In fresh news the suspension as been overturned and ruled as unlawful. They'll all be back tomorrow.
The Judicial branch effectively overruled the Executive, stated he essentially broke the law, lied to the Queen and attempted to subvert democracy. To my knowledge this hasn't happened before.
Last time the Executive got overruled like this was Charles I, and that didn't end well for him
In other words the situation continues to be a carnival
It's worse than the Judicial Branch overruling the executive. The Judicial Branch directly ruled that the Queen can't do something. This despite the fact that, legally, all of the Judicial power is derived direct from the Monarch and under british law, convention, and tradition it is actually impossible for the Queen to violate the law.
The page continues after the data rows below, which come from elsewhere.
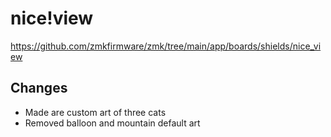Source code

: # nice!view

https://github.com/zmkfirmware/zmk/tree/main/app/boards/shields/nice_view

## Changes

* Made are custom art of three cats
* Removed balloon and mountain default art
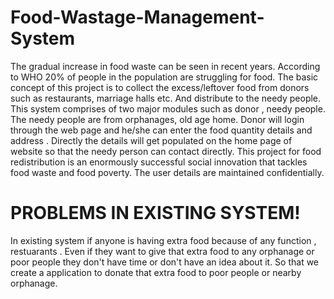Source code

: # Food-Wastage-Management-System
The gradual increase in food waste can be seen in recent years. According to WHO 20% of people in the population are struggling for food. The basic concept of this project is to collect the excess/leftover food from donors such as restaurants, marriage halls etc. And distribute to the needy people.
                        This system comprises of two major modules such as donor , needy people. The needy people are from orphanages, old age home. Donor will login through the web page and he/she can enter the food quantity details and address . Directly the details will get populated on the home page of website so that the needy person can contact directly. This project for food redistribution is an enormously successful social innovation that tackles food waste and food poverty. The user details are maintained confidentially.

# PROBLEMS IN EXISTING SYSTEM!
In existing system if anyone is having extra food because of any function , restuarants . Even if they want to give that extra food to any orphanage or poor people they don't have time or don't have an idea about it. 
So that we create a application to donate that extra food to poor people or nearby orphanage.

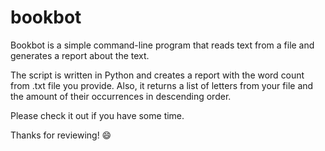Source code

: # bookbot

Bookbot is a simple command-line program that reads text from a file and generates a report about the text.

The script is written in Python and creates a report with the word count from .txt file you provide. Also, it returns a list of letters from your file and the amount of their occurrences in descending order.

Please check it out if you have some time.

Thanks for reviewing! 😄
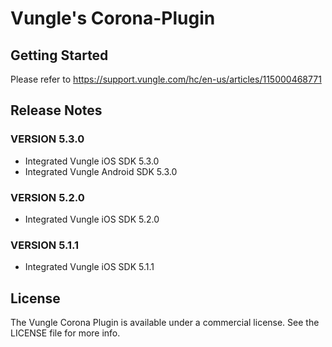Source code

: # Vungle's Corona-Plugin

## Getting Started
Please refer to https://support.vungle.com/hc/en-us/articles/115000468771

## Release Notes
### VERSION 5.3.0
* Integrated Vungle iOS SDK 5.3.0
* Integrated Vungle Android SDK 5.3.0

### VERSION 5.2.0
* Integrated Vungle iOS SDK 5.2.0

### VERSION 5.1.1
* Integrated Vungle iOS SDK 5.1.1

## License
The Vungle Corona Plugin is available under a commercial license. See the LICENSE file for more info.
Boris Johnson did not, legally speaking, projure Parliament. Boris Johnson went to the Queen and advised her to do so. The Queen decided to listen to his advice and use her power to projure Parliament.
The courts just went and effectively said that the Queen doesn't actually have that power, that the Prime Minister does, and then said that the Prime Minister used it unlawfully.
Although, hopefully, once all this is done and over with the UK will finally sit down and actually get a written Constitution that can't be changed at the simple whims of Parliament and explicitly lays out what powers various entities have (the Queen, the PM, Parliament, the Courts, Scotland/NI/England/etc.).
Parliament does have the power to seek an extension and likely will some time in October, they'll force a vote even if the PM objects and the result becomes law. The PM wanted to avoid this by shutting parliament, this has failed, so a vote is likely.
Losing such a vote, which seems likely, on top of this is going to ruin Boris but he may stick around until an election. Probably soon. Right now it looks probable Brexit isn't happening before next year. Assuming Parliament votes as expected.
The fundamental problem in all of this is how close the Brexit vote was. It offered a mandate but not a very solid one especially as neither side was entirely up front about the ramifications. There is reasonable doubt that a second vote would give a different result, but not necessarily the result those pushing for it seek.
Legally, Parliament doesn't actually have that power. Legally, all British foreign policy is done under the Monarchs reserved powers (as used by the Prime Minister). While Parliament's consent is required to make a treaty binding or the like, they don't actually have
any legal authority to negotiate or interact with foreign entities. That is the remit of the Monarch (acting through/by the Prime Minister).
Of course, Bercow is staunchly anti-Brexit (especially No Deal Brexit) and is blatantly and repeatedly breaking written law, convention, and tradition to let Parliament do whatever it can to slow/halt the process.
BoJo lied to Her Majesty in order to make the Crown complicit in a dubious political maneuver that probably hurt Brexit far more than it could have helped. Regardless of anything else, lying to the monarch ought to be a total disgrace of the leader of the Conservative Party, as a gross violation of all the traditions it supposedly exists to defend. He should fall on his sword but that's hardly likely so the farce will continue on to Britain's detriment.
As for Brexit itself given the obvious divisions and inability to determine what terms Britain should seek to leave on going back to the voters is the only course left to break the deadlock. A general election in it's own ought to be enough if the Tories win or, rather improbably, the LibDms win; and Labour committed itself to another referendum. Let the matter be settled by the public now rather than by interminable legislative trench-fighting and dirty tricks.
Whether or not BoJo lied to Her Majesty should have been legally irrelevant. The Queen technically has the authority, on her own, to projure parliament. As a matter of tradition she only does so when the PM requests it but, under the plain letter of the law, the PM doesn't actually have any legal roll in the process. Legally, the Queen decided to projure parliament (upon the advice of her Prime Minister, which she is not actually legally obligated to accept or act on).
This entire court case was almost as farcical as Bercow deciding that Queens Assent wasn't needed for the last Brexit law (despite the fact that it directly affects royal prerogatives).
Look there is not going to be a deal, any british people here who think that.. um Im sorry man but every EU member state gets a veto and even if you had the best negiotiators the chances that some country like um France wouldn't scuttle a deal purely out of spite are exactly Zero.
The real hillarity would have been if BoJo went to the EU requesting an extension and then used the British veto (the European Council has to be unanimous on Brexit matters) to veto his own request for an extension.